The usual HTTP authentication methods (Digest, Basic, and any forms+cookie based authentication scheme you can implement on top of HTTP) are all insecure by themselves, because they send authentication information more or less in clear text. Whether the data is in POST fields or headers, and whether base64-encoding is applied, doesn't matter at all in this regard, the password is clearly visible to anyone with access to the network traffic. This means that HTTP authentication over an untrusted channel is worthless: all it takes for an attacker to read your password is a little network sniffing.
SSL implements a secure communication channel over an inherently insecure channel. This works, roughly, as follows:
- Server sends a signed certificate
- Client validates certificate against a list of known-good signing keys; certificate signatures can be chained, so that each node says "if the signature that signs me is good, then so am I", but ultimately, the chain needs to resolve to one of the handful of trusted authorities preconfigured on the client.
- Client uses server's public encryption key to send a shared secret
- Server decrypts shared secret using private key (because only the legitimate server has the private key, other servers will be unable to decrypt the shared secret)
- Client sends actual request data, encrypted using the shared secret
- Server decrypts request data, then sends an encrypted response
- Client decrypts response and presents it to the user.
Note a few important points here:
- The certificate chain allows clients to make sure that the server they're talking to is the real one, not someone intercepting their requests. This is why you should buy a real SSL certificate, and why browsers throw scary warnings at you when you hit a site that uses an invalid, expired, or otherwise incorrect certificate: all the encryption in the world doesn't help if you're talking to the wrong person.

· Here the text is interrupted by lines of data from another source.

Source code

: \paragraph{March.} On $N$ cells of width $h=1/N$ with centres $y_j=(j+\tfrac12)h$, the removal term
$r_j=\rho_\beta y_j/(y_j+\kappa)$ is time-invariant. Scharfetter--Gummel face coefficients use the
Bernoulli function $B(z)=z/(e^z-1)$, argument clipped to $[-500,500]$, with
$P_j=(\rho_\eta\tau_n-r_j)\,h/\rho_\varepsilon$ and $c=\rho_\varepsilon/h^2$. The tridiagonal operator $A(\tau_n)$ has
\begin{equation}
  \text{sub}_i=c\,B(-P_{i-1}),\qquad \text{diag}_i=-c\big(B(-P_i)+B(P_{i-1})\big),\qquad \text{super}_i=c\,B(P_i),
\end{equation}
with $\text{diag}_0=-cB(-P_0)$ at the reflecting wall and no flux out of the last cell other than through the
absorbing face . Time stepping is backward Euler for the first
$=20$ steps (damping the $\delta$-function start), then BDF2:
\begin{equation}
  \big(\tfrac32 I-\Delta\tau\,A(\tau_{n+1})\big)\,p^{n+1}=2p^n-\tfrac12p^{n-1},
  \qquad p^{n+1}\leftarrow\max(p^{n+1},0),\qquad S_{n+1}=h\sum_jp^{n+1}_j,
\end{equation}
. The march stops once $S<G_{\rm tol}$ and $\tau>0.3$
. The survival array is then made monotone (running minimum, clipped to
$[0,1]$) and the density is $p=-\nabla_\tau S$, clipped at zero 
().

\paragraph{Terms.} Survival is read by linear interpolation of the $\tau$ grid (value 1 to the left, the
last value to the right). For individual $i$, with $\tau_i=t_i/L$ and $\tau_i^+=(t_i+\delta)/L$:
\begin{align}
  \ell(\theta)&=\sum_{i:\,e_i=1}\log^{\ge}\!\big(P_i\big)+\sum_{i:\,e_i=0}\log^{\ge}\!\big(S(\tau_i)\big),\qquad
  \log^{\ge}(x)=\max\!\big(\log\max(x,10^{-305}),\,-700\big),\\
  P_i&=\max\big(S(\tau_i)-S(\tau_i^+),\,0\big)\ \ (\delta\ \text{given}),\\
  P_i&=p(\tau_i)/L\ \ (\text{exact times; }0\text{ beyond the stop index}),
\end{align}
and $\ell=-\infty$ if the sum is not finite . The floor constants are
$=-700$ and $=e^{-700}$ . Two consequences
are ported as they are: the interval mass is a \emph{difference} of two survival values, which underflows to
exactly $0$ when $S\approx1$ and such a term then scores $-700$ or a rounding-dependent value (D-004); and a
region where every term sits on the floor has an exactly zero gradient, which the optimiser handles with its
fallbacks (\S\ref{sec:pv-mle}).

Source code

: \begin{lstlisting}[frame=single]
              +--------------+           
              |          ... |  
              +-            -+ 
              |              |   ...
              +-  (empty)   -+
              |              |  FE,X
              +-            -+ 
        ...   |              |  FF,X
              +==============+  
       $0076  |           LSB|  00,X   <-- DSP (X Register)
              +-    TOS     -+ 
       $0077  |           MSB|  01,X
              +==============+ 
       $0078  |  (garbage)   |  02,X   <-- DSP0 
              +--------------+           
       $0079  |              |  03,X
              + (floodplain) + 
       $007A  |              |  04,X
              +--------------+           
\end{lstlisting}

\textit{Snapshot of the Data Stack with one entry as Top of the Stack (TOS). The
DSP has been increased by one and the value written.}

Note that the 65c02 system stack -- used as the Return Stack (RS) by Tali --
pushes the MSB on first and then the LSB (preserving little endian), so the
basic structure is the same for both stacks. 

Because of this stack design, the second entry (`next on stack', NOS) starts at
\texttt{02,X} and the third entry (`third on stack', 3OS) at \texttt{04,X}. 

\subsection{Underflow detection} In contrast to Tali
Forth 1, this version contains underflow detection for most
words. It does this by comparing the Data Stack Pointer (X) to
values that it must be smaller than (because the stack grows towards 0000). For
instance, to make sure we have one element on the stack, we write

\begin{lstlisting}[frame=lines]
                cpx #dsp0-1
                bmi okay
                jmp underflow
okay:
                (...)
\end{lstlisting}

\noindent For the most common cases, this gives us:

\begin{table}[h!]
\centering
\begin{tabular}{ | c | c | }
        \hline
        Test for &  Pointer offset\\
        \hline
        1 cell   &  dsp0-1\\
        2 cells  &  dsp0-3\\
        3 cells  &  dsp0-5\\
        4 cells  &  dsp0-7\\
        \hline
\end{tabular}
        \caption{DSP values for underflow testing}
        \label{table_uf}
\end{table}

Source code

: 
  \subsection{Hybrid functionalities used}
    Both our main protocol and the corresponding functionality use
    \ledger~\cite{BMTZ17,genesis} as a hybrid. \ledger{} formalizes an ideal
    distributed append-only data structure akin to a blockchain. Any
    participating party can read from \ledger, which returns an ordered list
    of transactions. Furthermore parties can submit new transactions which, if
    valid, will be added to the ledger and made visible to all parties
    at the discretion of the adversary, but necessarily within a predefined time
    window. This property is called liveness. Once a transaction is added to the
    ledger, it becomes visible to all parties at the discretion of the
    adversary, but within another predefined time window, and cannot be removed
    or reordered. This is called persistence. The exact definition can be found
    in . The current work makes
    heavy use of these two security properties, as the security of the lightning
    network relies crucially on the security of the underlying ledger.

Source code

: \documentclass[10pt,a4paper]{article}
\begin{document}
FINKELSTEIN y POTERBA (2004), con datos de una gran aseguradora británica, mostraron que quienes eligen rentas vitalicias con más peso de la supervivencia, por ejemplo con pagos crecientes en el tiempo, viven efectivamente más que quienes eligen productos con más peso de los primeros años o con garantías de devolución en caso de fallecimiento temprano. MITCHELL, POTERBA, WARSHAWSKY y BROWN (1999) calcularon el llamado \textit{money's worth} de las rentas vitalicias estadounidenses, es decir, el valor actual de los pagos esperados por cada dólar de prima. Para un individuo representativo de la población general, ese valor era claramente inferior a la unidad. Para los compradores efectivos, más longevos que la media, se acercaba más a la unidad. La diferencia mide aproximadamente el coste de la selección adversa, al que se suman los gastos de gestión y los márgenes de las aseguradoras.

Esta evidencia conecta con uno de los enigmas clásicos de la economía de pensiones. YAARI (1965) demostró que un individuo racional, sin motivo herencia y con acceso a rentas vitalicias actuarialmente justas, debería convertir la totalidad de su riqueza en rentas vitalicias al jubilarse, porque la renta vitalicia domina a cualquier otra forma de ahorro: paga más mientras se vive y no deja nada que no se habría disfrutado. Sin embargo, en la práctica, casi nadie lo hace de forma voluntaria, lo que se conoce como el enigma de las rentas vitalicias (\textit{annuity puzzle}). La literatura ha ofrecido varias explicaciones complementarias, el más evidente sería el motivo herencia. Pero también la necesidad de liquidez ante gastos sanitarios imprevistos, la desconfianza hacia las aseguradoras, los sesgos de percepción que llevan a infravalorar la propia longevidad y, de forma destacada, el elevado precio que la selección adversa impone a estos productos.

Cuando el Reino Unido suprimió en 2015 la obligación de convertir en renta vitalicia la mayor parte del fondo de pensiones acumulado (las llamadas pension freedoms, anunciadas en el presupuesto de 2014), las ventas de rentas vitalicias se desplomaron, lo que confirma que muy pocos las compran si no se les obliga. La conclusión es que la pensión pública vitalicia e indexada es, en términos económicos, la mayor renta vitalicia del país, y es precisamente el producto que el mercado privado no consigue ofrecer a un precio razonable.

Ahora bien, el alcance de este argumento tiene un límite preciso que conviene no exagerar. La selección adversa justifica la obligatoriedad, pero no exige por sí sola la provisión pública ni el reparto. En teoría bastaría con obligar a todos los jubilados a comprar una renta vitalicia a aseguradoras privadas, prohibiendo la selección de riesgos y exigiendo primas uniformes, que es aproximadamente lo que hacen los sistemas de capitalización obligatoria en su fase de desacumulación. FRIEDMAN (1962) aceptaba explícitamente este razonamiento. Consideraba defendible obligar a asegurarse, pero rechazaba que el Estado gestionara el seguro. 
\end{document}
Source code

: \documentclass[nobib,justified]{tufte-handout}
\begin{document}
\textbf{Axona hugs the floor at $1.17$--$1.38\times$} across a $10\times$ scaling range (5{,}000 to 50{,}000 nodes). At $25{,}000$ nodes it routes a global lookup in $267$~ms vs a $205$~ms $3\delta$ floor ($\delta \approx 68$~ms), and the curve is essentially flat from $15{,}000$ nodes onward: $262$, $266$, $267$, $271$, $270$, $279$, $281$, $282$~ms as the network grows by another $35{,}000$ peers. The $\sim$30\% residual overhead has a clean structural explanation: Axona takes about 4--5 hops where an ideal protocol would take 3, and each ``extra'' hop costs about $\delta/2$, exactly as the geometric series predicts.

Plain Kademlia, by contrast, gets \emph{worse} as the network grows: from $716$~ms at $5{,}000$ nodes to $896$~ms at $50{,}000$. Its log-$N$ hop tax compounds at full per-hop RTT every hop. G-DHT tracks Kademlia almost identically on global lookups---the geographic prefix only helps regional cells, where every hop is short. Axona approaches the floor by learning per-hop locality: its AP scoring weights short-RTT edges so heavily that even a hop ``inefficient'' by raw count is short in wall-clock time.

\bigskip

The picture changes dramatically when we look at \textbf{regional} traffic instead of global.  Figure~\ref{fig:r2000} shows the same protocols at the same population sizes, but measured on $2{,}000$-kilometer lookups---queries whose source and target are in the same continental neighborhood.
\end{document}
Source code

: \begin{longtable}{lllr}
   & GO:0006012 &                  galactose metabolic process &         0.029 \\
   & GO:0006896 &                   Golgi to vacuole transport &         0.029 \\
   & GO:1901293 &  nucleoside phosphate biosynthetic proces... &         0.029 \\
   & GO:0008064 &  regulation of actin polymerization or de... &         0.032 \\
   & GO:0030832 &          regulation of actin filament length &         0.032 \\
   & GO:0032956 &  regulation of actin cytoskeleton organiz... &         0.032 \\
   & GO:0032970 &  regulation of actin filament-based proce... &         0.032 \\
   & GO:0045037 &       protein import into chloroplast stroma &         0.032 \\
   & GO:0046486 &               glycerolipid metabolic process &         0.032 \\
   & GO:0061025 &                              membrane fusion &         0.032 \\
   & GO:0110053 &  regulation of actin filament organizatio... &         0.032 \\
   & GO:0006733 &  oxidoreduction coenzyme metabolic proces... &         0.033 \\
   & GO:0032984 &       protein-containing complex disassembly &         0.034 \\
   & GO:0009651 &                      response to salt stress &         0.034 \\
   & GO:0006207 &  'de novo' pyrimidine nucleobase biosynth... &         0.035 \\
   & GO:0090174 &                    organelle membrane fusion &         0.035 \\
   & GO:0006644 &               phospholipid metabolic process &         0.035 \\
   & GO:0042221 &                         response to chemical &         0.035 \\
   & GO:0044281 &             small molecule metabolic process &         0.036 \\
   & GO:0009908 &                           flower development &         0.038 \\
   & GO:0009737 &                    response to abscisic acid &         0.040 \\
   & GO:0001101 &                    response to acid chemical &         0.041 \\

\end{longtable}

- The public/private encryption used to exchange the secret makes sure that succesful communication will only work between this particular pair of client and server: sniffed network packets will be encrypted, and they will require the server's private key to get at the data.
- Symmetric encryption is used for the bulk of the request, because it has a much lower performance overhead than private/public key encryption. The key (shared secret) is exchanged using private/public key encryption though, because that is the only way to do so in a secure way (except transporting it over a separate channel, such as a courier service).
So obviously, there is some overhead involved, but it's not as bad as you'd think - it's mostly on the scale where "throw more hardware at it" is the appropriate response, unless you're preparing for absolutely massive amounts of traffic (think Google or Facebook). Under normal circumstances, that is, typical web application usage, the SSL overhead is negligible, and consequently, as soon as you have any confidential data at all, it's best to just run everything over SSL, including resources. SSL is also the only viable way of securing HTTP traffic; other methods are simply not as standardized and thus not widely supported, and you absolutely do not want to implement these things yourself, because honestly, it's just too easy to get them wrong.
TL;DR: Yes, SSL + Basic Authentication is a good idea, yes, you need a secure server (and a valid certificate), yes, it will slow things down a bit, but no, this is not something to worry about right now.